ASSIGNMENT -
The answer must be every line from the entries below that includes "SQL을".

Saved entries
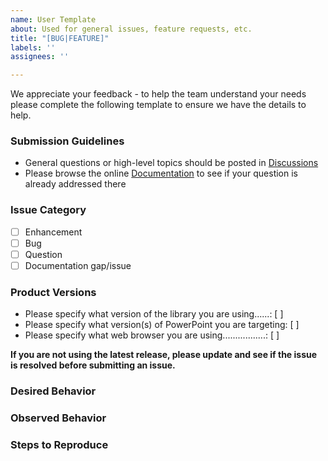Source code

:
 ```yaml
---
name: User Template
about: Used for general issues, feature requests, etc.
title: "[BUG|FEATURE]"
labels: ''
assignees: ''

---
```


We appreciate your feedback - to help the team understand your needs please complete the following template to ensure we have the details to help.

### Submission Guidelines

- General questions or high-level topics should be posted in [Discussions](https://github.com/gitbrent/PptxGenJS/discussions)
- Please browse the online [Documentation](https://gitbrent.github.io/PptxGenJS/) to see if your question is already addressed there

### Issue Category

- [ ] Enhancement
- [ ] Bug
- [ ] Question
- [ ] Documentation gap/issue

### Product Versions

- Please specify what version of the library you are using......: [        ]
- Please specify what version(s) of PowerPoint you are targeting: [        ]
- Please specify what web browser you are using.................: [        ]

**If you are not using the latest release, please update and see if the issue is resolved before submitting an issue.**

### Desired Behavior
<!--- If you are reporting an issue please describe the expected behavior. -->
<!--- If you are suggesting an enhancement please describe thoroughly the enhancement, how it can be achieved, and expected benefit. -->

### Observed Behavior
<!--- If you are reporting an issue please describe the behavior you expected to occur when performing the action. -->
<!--- If you are making a suggestion or asking a question delete this section. -->

### Steps to Reproduce
<!--- If you are reporting an issue please describe the steps to reproduce the bug in sufficient detail to allow testing. -->
<!--- If you are making a suggestion or asking a question delete this section. -->
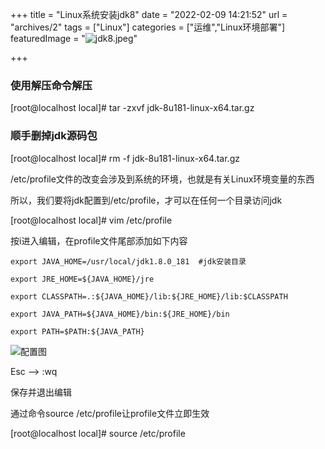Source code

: +++
title = "Linux系统安装jdk8"
date = "2022-02-09 14:21:52"
url = "archives/2"
tags = ["Linux"]
categories = ["运维","Linux环境部署"]
featuredImage = "![jdk8.jpeg](http://121.43.32.181:9000/blog/images/20220212/1bc6bd7d4afd4e918abaa7456e5296c5.png)"

+++

### 使用解压命令解压 ###

[root@localhost local]# tar -zxvf jdk-8u181-linux-x64.tar.gz

### 顺手删掉jdk源码包 ###

[root@localhost local]# rm -f jdk-8u181-linux-x64.tar.gz


/etc/profile文件的改变会涉及到系统的环境，也就是有关Linux环境变量的东西

所以，我们要将jdk配置到/etc/profile，才可以在任何一个目录访问jdk

[root@localhost local]# vim /etc/profile


按i进入编辑，在profile文件尾部添加如下内容
```
export JAVA_HOME=/usr/local/jdk1.8.0_181  #jdk安装目录
 
export JRE_HOME=${JAVA_HOME}/jre
 
export CLASSPATH=.:${JAVA_HOME}/lib:${JRE_HOME}/lib:$CLASSPATH
 
export JAVA_PATH=${JAVA_HOME}/bin:${JRE_HOME}/bin
 
export PATH=$PATH:${JAVA_PATH}
```

![配置图](http://121.43.32.181:9000/blog/images/20220212/29ba0de3ae3d450a9d1e08ffaec6a927.png)

Esc --> :wq

保存并退出编辑

通过命令source /etc/profile让profile文件立即生效

[root@localhost local]# source /etc/profile



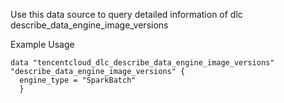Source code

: Use this data source to query detailed information of dlc describe_data_engine_image_versions

Example Usage

```hcl
data "tencentcloud_dlc_describe_data_engine_image_versions" "describe_data_engine_image_versions" {
  engine_type = "SparkBatch"
  }
```
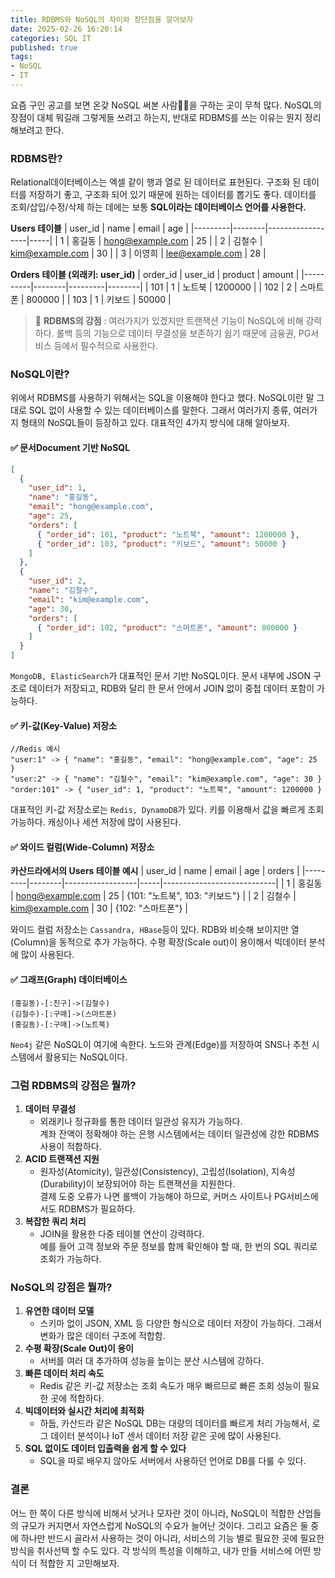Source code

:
 ```yaml
---
title: RDBMS와 NoSQL의 차이와 장단점을 알아보자             
date: 2025-02-26 16:20:14
categories: SQL IT         
published: true 
tags:
- NoSQL  
- IT          
---  
```



요즘 구인 공고를 보면 온갖 NoSQL 써본 사람🙋‍♂️을 구하는 곳이 무척 많다. NoSQL의 장점이 대체 뭐길래 그렇게들 쓰려고 하는지, 반대로 RDBMS를 쓰는 이유는 뭔지 정리해보려고 한다.    

### RDBMS란?  
Relational데이터베이스는 엑셀 같이 행과 열로 된 데이터로 표현된다. 구조화 된 데이터를 저장하기 좋고, 구조화 되어 있기 때문에 원하는 데이터를 뽑기도 좋다. 데이터를 조회/삽입/수정/삭제 하는 데에는 보통 **SQL이라는 데이터베이스 언어를 사용한다.**  

**Users 테이블**
| user_id | name    | email             | age |
|---------|--------|------------------|-----|
| 1       | 홍길동  | hong@example.com | 25  |
| 2       | 김철수  | kim@example.com  | 30  |
| 3       | 이영희  | lee@example.com  | 28  |

**Orders 테이블 (외래키: user_id)**
| order_id | user_id | product  | amount |
|----------|--------|---------|--------|
| 101      | 1      | 노트북   | 1200000 |
| 102      | 2      | 스마트폰 | 800000  |
| 103      | 1      | 키보드   | 50000   |


> 📌 **RDBMS의 강점** : 여러가지가 있겠지만 트랜잭션 기능이 NoSQL에 비해 강력하다. 롤백 등의 기능으로 데이터 무결성을 보존하기 쉽기 때문에 금융권, PG서비스 등에서 필수적으로 사용한다.  

### NoSQL이란?  
위에서 RDBMS를 사용하기 위해서는 SQL을 이용해야 한다고 했다. NoSQL이란 말 그대로 SQL 없이 사용할 수 있는 데이터베이스를 말한다. 그래서 여러가지 종류, 여러가지 형태의 NoSQL들이 등장하고 있다. 대표적인 4가지 방식에 대해 알아보자. 

#### ✅ 문서Document 기반 NoSQL  
``` json 
[
  {
    "user_id": 1,
    "name": "홍길동",
    "email": "hong@example.com",
    "age": 25,
    "orders": [
      { "order_id": 101, "product": "노트북", "amount": 1200000 },
      { "order_id": 103, "product": "키보드", "amount": 50000 }
    ]
  },
  {
    "user_id": 2,
    "name": "김철수",
    "email": "kim@example.com",
    "age": 30,
    "orders": [
      { "order_id": 102, "product": "스마트폰", "amount": 800000 }
    ]
  }
]
```  
`MongoDB, ElasticSearch`가 대표적인 문서 기반 NoSQL이다. 문서 내부에 JSON 구조로 데이터가 저장되고, RDB와 달리 한 문서 안에서 JOIN 없이 중첩 데이터 포함이 가능하다.  

#### ✅ 키-값(Key-Value) 저장소 
```  
//Redis 예시
"user:1" -> { "name": "홍길동", "email": "hong@example.com", "age": 25 }
"user:2" -> { "name": "김철수", "email": "kim@example.com", "age": 30 }
"order:101" -> { "user_id": 1, "product": "노트북", "amount": 1200000 }
```  
대표적인 키-값 저장소로는 `Redis, DynamoDB`가 있다. 키를 이용해서 값을 빠르게 조회 가능하다. 캐싱이나 세션 저장에 많이 사용된다.  

#### ✅ 와이드 컬럼(Wide-Column) 저장소  
**카산드라에서의 Users 테이블 예시** 
| user_id | name    | email             | age | orders                     |
|---------|--------|------------------|-----|----------------------------|
| 1       | 홍길동  | hong@example.com | 25  | {101: "노트북", 103: "키보드"} |
| 2       | 김철수  | kim@example.com  | 30  | {102: "스마트폰"}           |  

와이드 컬럼 저장소는 `Cassandra, HBase`등이 있다. RDB와 비슷해 보이지만 열(Column)을 동적으로 추가 가능하다. 수평 확장(Scale out)이 용이해서 빅데이터 분석에 많이 사용된다. 


#### ✅ 그래프(Graph) 데이터베이스   

``` 
(홍길동)-[:친구]->(김철수)
(김철수)-[:구매]->(스마트폰)
(홍길동)-[:구매]->(노트북)
```

`Neo4j` 같은 NoSQL이 여기에 속한다. 노드와 관계(Edge)를 저장하여 SNS나 추천 시스템에서 활용되는 NoSQL이다. 


### 그럼 RDBMS의 강점은 뭘까?  
1. **데이터 무결성**  
    - 외래키나 정규화를 통한 데이터 일관성 유지가 가능하다.  
    계좌 잔액이 정확해야 하는 은행 시스템에서는 데이터 일관성에 강한 RDBMS 사용이 적합하다. 
2. **ACID 트랜잭션 지원** 
    - 원자성(Atomicity), 일관성(Consistency), 고립성(Isolation), 지속성(Durability)이 보장되어야 하는 트랜잭션을 지원한다.  
    결제 도중 오류가 나면 롤백이 가능해야 하므로, 커머스 사이트나 PG서비스에서도 RDBMS가 필요하다. 
3. **복잡한 쿼리 처리** 
    - JOIN을 활용한 다중 테이블 연산이 강력하다.  
    예를 들어 고객 정보와 주문 정보를 함께 확인해야 할 때, 한 번의 SQL 쿼리로 조회가 가능하다.  


### NoSQL의 강점은 뭘까?  
1. **유연한 데이터 모델**  
    - 스키마 없이 JSON, XML 등 다양한 형식으로 데이터 저장이 가능하다. 그래서 변화가 많은 데이터 구조에 적합함. 
2. **수평 확장(Scale Out)이 용이** 
    - 서버를 여러 대 추가하여 성능을 높이는 분산 시스템에 강하다. 
3. **빠른 데이터 처리 속도** 
    - Redis 같은 키-값 저장소는 조회 속도가 매우 빠르므로 빠른 조회 성능이 필요한 곳에 적합하다. 
4. **빅데이터와 실시간 처리에 최적화** 
    - 하둡, 카산드라 같은 NoSQL DB는 대량의 데이터를 빠르게 처리 가능해서, 로그 데이터 분석이나 IoT 센서 데이터 저장 같은 곳에 많이 사용된다. 
5. **SQL 없이도 데이터 입출력을 쉽게 할 수 있다** 
    - SQL을 따로 배우지 않아도 서버에서 사용하던 언어로 DB를 다룰 수 있다. 


### 결론 
어느 한 쪽이 다른 방식에 비해서 낫거나 모자란 것이 아니라, NoSQL이 적합한 산업들의 규모가 커지면서 자연스럽게 NoSQL의 수요가 늘어난 것이다. 그리고 요즘은 둘 중에 하나만 반드시 골라서 사용하는 것이 아니라, 서비스의 기능 별로 필요한 곳에 필요한 방식을 취사선택 할 수도 있다. 각 방식의 특성을 이해하고, 내가 만들 서비스에 어떤 방식이 더 적합한 지 고민해보자. 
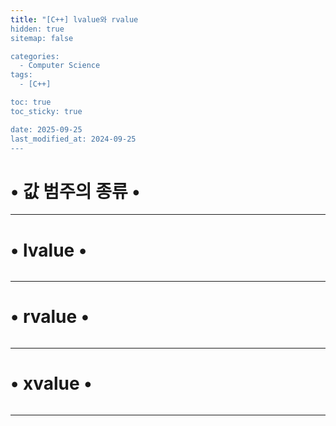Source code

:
 ```yaml
---
title: "[C++] lvalue와 rvalue
hidden: true
sitemap: false

categories:
  - Computer Science
tags:
  - [C++]

toc: true
toc_sticky: true

date: 2025-09-25
last_modified_at: 2024-09-25
---
```



# • 값 범주의 종류 •


---


# • lvalue •
```cpp
```

---


# • rvalue •
```cpp
```


---


# • xvalue •
```cpp
```


---


<!--
- 값 범주의 종류
	- 도식
  - lvalue
  - rvalue
  - xvalue

- 생성과 대입
  - 이동 생성
  - 복사 생성
  - 이동 대입
  - 복사 대입
	- trivial type

- i++, ++i
  - i++ (어셈블리 포함)
  - ++i (어셈블리 포함)
  - i++는 임시 공간이 생긴다? 레지스터 vs 메모리
	
https://blog.naver.com/luku756/221808884092
-->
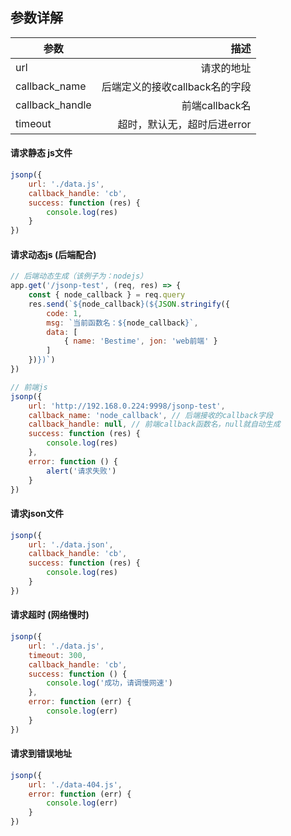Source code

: 
## 参数详解

| 参数        | 描述  | 
| --------   | -----:  |
| url      | 请求的地址   |
| callback_name      | 后端定义的接收callback名的字段   |
| callback_handle      | 前端callback名   |
| timeout      | 超时，默认无，超时后进error   |



#### 请求静态 js文件
```javascript
jsonp({
    url: './data.js',
    callback_handle: 'cb',
    success: function (res) {
        console.log(res)
    }
})
```

#### 请求动态js (后端配合)
```javascript
// 后端动态生成（该例子为：nodejs）
app.get('/jsonp-test', (req, res) => {
	const { node_callback } = req.query
	res.send(`${node_callback}(${JSON.stringify({
		code: 1,
		msg: `当前函数名：${node_callback}`,
		data: [
			{ name: 'Bestime', jon: 'web前端' }
		]
	})})`)
})
```
```javascript
// 前端js
jsonp({
    url: 'http://192.168.0.224:9998/jsonp-test',
    callback_name: 'node_callback', // 后端接收的callback字段
    callback_handle: null, // 前端callback函数名，null就自动生成
    success: function (res) {
        console.log(res)
    },
    error: function () {
        alert('请求失败')
    }
})
```

#### 请求json文件
```javascript
jsonp({
    url: './data.json',
    callback_handle: 'cb',
    success: function (res) {
        console.log(res)
    }
})
```

#### 请求超时 (网络慢时)
```javascript
jsonp({
    url: './data.js',
    timeout: 300,
    callback_handle: 'cb',
    success: function () {
        console.log('成功，请调慢网速')
    },
    error: function (err) {
        console.log(err)
    }
})
```

#### 请求到错误地址
```javascript
jsonp({
    url: './data-404.js',
    error: function (err) {
        console.log(err)
    }
})
```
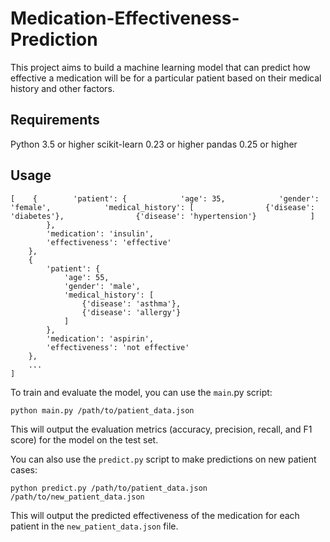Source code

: # Medication-Effectiveness-Prediction
This project aims to build a machine learning model that can predict how effective a medication will be for a particular patient based on their medical history and other factors.

## Requirements 
Python 3.5 or higher
scikit-learn 0.23 or higher
pandas 0.25 or higher

## Usage
```
[    {        'patient': {            'age': 35,            'gender': 'female',            'medical_history': [                {'disease': 'diabetes'},                {'disease': 'hypertension'}            ]
        },
        'medication': 'insulin',
        'effectiveness': 'effective'
    },
    {
        'patient': {
            'age': 55,
            'gender': 'male',
            'medical_history': [
                {'disease': 'asthma'},
                {'disease': 'allergy'}
            ]
        },
        'medication': 'aspirin',
        'effectiveness': 'not effective'
    },
    ...
]
```
To train and evaluate the model, you can use the `main`.py script:
```
python main.py /path/to/patient_data.json
```

This will output the evaluation metrics (accuracy, precision, recall, and F1 score) for the model on the test set.

You can also use the `predict.py` script to make predictions on new patient cases:
```
python predict.py /path/to/patient_data.json /path/to/new_patient_data.json
```
This will output the predicted effectiveness of the medication for each patient in the `new_patient_data.json` file.





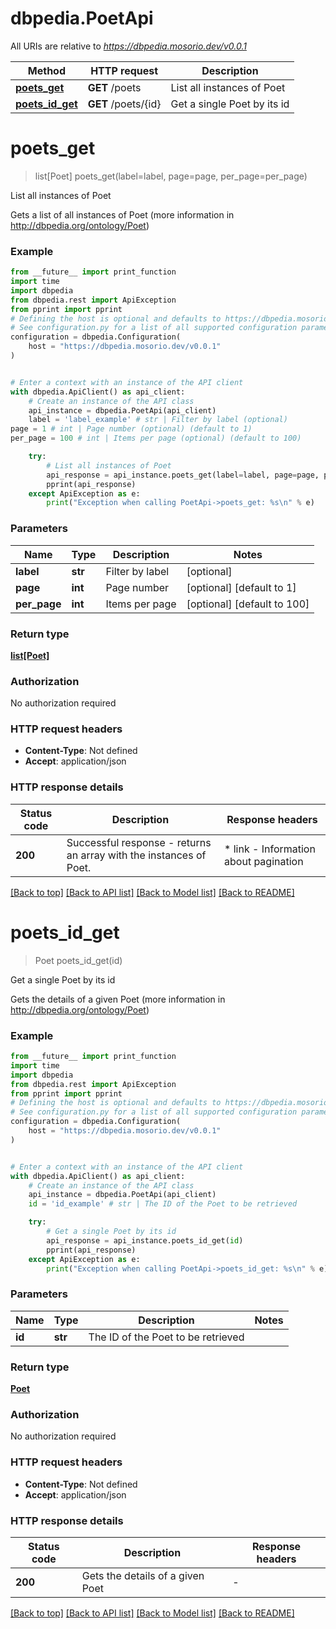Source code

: # dbpedia.PoetApi

All URIs are relative to *https://dbpedia.mosorio.dev/v0.0.1*

Method | HTTP request | Description
------------- | ------------- | -------------
[**poets_get**](PoetApi.md#poets_get) | **GET** /poets | List all instances of Poet
[**poets_id_get**](PoetApi.md#poets_id_get) | **GET** /poets/{id} | Get a single Poet by its id


# **poets_get**
> list[Poet] poets_get(label=label, page=page, per_page=per_page)

List all instances of Poet

Gets a list of all instances of Poet (more information in http://dbpedia.org/ontology/Poet)

### Example

```python
from __future__ import print_function
import time
import dbpedia
from dbpedia.rest import ApiException
from pprint import pprint
# Defining the host is optional and defaults to https://dbpedia.mosorio.dev/v0.0.1
# See configuration.py for a list of all supported configuration parameters.
configuration = dbpedia.Configuration(
    host = "https://dbpedia.mosorio.dev/v0.0.1"
)


# Enter a context with an instance of the API client
with dbpedia.ApiClient() as api_client:
    # Create an instance of the API class
    api_instance = dbpedia.PoetApi(api_client)
    label = 'label_example' # str | Filter by label (optional)
page = 1 # int | Page number (optional) (default to 1)
per_page = 100 # int | Items per page (optional) (default to 100)

    try:
        # List all instances of Poet
        api_response = api_instance.poets_get(label=label, page=page, per_page=per_page)
        pprint(api_response)
    except ApiException as e:
        print("Exception when calling PoetApi->poets_get: %s\n" % e)
```

### Parameters

Name | Type | Description  | Notes
------------- | ------------- | ------------- | -------------
 **label** | **str**| Filter by label | [optional] 
 **page** | **int**| Page number | [optional] [default to 1]
 **per_page** | **int**| Items per page | [optional] [default to 100]

### Return type

[**list[Poet]**](Poet.md)

### Authorization

No authorization required

### HTTP request headers

 - **Content-Type**: Not defined
 - **Accept**: application/json

### HTTP response details
| Status code | Description | Response headers |
|-------------|-------------|------------------|
**200** | Successful response - returns an array with the instances of Poet. |  * link - Information about pagination <br>  |

[[Back to top]](#) [[Back to API list]](../README.md#documentation-for-api-endpoints) [[Back to Model list]](../README.md#documentation-for-models) [[Back to README]](../README.md)

# **poets_id_get**
> Poet poets_id_get(id)

Get a single Poet by its id

Gets the details of a given Poet (more information in http://dbpedia.org/ontology/Poet)

### Example

```python
from __future__ import print_function
import time
import dbpedia
from dbpedia.rest import ApiException
from pprint import pprint
# Defining the host is optional and defaults to https://dbpedia.mosorio.dev/v0.0.1
# See configuration.py for a list of all supported configuration parameters.
configuration = dbpedia.Configuration(
    host = "https://dbpedia.mosorio.dev/v0.0.1"
)


# Enter a context with an instance of the API client
with dbpedia.ApiClient() as api_client:
    # Create an instance of the API class
    api_instance = dbpedia.PoetApi(api_client)
    id = 'id_example' # str | The ID of the Poet to be retrieved

    try:
        # Get a single Poet by its id
        api_response = api_instance.poets_id_get(id)
        pprint(api_response)
    except ApiException as e:
        print("Exception when calling PoetApi->poets_id_get: %s\n" % e)
```

### Parameters

Name | Type | Description  | Notes
------------- | ------------- | ------------- | -------------
 **id** | **str**| The ID of the Poet to be retrieved | 

### Return type

[**Poet**](Poet.md)

### Authorization

No authorization required

### HTTP request headers

 - **Content-Type**: Not defined
 - **Accept**: application/json

### HTTP response details
| Status code | Description | Response headers |
|-------------|-------------|------------------|
**200** | Gets the details of a given Poet |  -  |

[[Back to top]](#) [[Back to API list]](../README.md#documentation-for-api-endpoints) [[Back to Model list]](../README.md#documentation-for-models) [[Back to README]](../README.md)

ANSWER FOR THE TASK -
위에서 RDBMS를 사용하기 위해서는 SQL을 이용해야 한다고 했다. NoSQL이란 말 그대로 SQL 없이 사용할 수 있는 데이터베이스를 말한다. 그래서 여러가지 종류, 여러가지 형태의 NoSQL들이 등장하고 있다. 대표적인 4가지 방식에 대해 알아보자. 
    - SQL을 따로 배우지 않아도 서버에서 사용하던 언어로 DB를 다룰 수 있다. 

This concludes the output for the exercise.